TUF 16 and Colton Smith – The House
Editor’s Note: We know we are a little behind the times on this, but will get you caught up in a flash.
By Mr. Twisted
Last week was the premier of TUF 16, the 16th season of the UFC’s show The Ultimate Fighter. This season has what seems to be the most opposite personalities for coaches ever seen on the show. On the one side is Shane Carwin – a beast of a man/machine/athlete who is by all accounts an incredibly nice, humble guy. Opposing him is…Roy Nelson. I’m not sure how to describe Roy Nelson, but I think this picture does a fair job of summing up “Big Country.”
What is of direct interest to us, however, is the fact that a Ranger Up fighter, Ranger & Sapper, SSG Colton Smith, fought and won a shot to be on the show. He has agreed to give us a rundown every week of the happenings of each episode from an insider’s perspective, and do so in true Ranger Up/Rhino Den fashion.

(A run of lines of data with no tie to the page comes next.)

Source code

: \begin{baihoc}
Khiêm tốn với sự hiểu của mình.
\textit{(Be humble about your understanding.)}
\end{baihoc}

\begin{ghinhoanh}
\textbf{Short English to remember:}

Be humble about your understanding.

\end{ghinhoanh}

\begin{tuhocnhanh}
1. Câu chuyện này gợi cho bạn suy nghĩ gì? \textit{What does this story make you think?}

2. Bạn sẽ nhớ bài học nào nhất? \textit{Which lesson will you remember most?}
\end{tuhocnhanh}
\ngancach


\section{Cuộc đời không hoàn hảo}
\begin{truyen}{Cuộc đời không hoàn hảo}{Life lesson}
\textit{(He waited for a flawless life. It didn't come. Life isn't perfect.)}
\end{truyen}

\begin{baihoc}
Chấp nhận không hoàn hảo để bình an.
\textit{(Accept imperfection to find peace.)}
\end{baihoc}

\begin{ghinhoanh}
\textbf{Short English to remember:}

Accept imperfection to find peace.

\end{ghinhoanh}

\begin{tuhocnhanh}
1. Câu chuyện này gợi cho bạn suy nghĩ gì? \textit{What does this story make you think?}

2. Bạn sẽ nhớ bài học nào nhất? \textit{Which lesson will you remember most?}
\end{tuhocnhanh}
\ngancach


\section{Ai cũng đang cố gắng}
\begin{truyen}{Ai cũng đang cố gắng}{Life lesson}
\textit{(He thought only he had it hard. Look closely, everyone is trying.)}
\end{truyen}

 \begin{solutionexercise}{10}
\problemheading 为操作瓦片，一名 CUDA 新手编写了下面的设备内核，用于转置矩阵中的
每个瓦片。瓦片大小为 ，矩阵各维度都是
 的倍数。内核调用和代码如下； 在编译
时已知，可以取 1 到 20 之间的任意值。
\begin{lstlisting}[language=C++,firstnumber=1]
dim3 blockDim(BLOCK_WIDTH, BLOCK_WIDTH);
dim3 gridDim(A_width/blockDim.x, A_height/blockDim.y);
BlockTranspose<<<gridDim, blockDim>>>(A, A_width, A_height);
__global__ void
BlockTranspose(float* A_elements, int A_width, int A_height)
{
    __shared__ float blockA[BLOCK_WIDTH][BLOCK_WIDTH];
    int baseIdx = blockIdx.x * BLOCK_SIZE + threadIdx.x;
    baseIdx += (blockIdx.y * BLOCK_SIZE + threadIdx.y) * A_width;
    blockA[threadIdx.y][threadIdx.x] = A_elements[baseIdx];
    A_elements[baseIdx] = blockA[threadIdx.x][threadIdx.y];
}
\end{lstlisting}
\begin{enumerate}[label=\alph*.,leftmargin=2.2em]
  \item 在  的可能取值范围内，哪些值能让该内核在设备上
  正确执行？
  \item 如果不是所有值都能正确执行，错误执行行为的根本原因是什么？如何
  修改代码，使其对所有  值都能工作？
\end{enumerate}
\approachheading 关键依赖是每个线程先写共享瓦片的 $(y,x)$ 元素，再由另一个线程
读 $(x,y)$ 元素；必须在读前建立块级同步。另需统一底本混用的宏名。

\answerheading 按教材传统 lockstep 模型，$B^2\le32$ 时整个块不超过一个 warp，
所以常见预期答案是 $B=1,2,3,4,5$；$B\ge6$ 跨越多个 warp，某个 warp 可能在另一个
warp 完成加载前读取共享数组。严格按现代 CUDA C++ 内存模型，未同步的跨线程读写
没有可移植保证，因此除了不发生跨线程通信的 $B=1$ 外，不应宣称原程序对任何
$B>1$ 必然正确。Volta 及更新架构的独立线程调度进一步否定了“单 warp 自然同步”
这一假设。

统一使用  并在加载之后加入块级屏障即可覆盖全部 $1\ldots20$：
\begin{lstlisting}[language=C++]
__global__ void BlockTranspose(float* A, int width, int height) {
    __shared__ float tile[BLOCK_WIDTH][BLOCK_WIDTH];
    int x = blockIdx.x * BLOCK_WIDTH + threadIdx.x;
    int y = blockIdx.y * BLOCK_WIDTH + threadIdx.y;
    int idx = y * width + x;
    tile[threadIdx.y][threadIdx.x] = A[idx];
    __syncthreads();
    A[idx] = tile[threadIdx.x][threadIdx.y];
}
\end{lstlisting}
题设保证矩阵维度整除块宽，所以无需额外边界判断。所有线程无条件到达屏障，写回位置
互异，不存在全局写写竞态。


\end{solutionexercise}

Colton, you got onto the show The Ultimate Fighter, but you’re an active duty soldier. Would you care to tell us how you got the Army to allow you to be on the show? It’s been my experience that the Army has trouble letting soldiers go on a 4 day pass…
It was a long drawn out affair to get me the opportunity to be on the show. Once the UFC was all about it, the hard part was convincing the Army and my chain of command. I was also in the middle of a PCS move from Pentagon/Capitol Hill to Fort Hood. I had letters from congressional members and field grade officers but no one knew what road to go. I finally arrived in Fort Hood and LTG Campbell, Commander of III Corps and Fort Hood, gave me his blessing and the rest is history!
It’s a win for you, the Army, and for us that they signed off on that. So how about a quick recap of the first episode from your perspective. What was it like getting into the house?
They picked us up in groups from the airport and told us to be quiet – no talking or we would go home. They put us in a hotel room and took away all reading material, any personal electronics, and gave us plastics to cut weight when needed. They also instructed us that if we left our room or opened our door for any reason except a producer knocking – we would be sent home. Because I’m in the military, it wasn’t the worst situation I’ve been in, obviously, but so many what if’s came into play.
The next day was weigh-ins. We weighed in, met Dana White at the Mandalay Bay, and met our first matchups. Here’s the catch: you can’t scout your opponent or look him up, unless you know him, then you’re in the dark. My opponent was Jesse Barrett, 10-0 guy from AZ.
Okay, let’s get to what everyone watches the show for – fight time!
A lot of knockouts good submissions, and of course…the drama. I was up 11th. As Pat Berry was warming me up, I jacked my right hand up on his forehead right before I was walking out For the biggest fight of my life. I Rangered Up and decided, who cares, I’m going to wreck this guy anyway. As I was walking out, I realized I had no corner man, no one I knew with me, and Dana White and this big, empty, dark arena awaiting me. I couldn’t hide it; I was very anxious. My knees were shaking, but I knew I was prepared.
I got in there and the next thing I knew the bell rang and I was on top of my opponent. I got a lot of heat for not touching gloves, but I can assure everyone that it was not malicious – I would never do that on purpose. I controlled him for two rounds and had him in a few submissions but he was tough. I stayed on top with heavy ground and pound and won a slot – the first active duty soldier in the house! I was then chose 4th on Team Nelson and one of my Canadian Teammates, Mike Hill, was vocal about his distaste with me because I beat his “Boy” to get in the house. That’s where it ended.
We know that you can’t divulge any information about what is up-coming, so we look forward to hearing more of your commentary as the show progresses.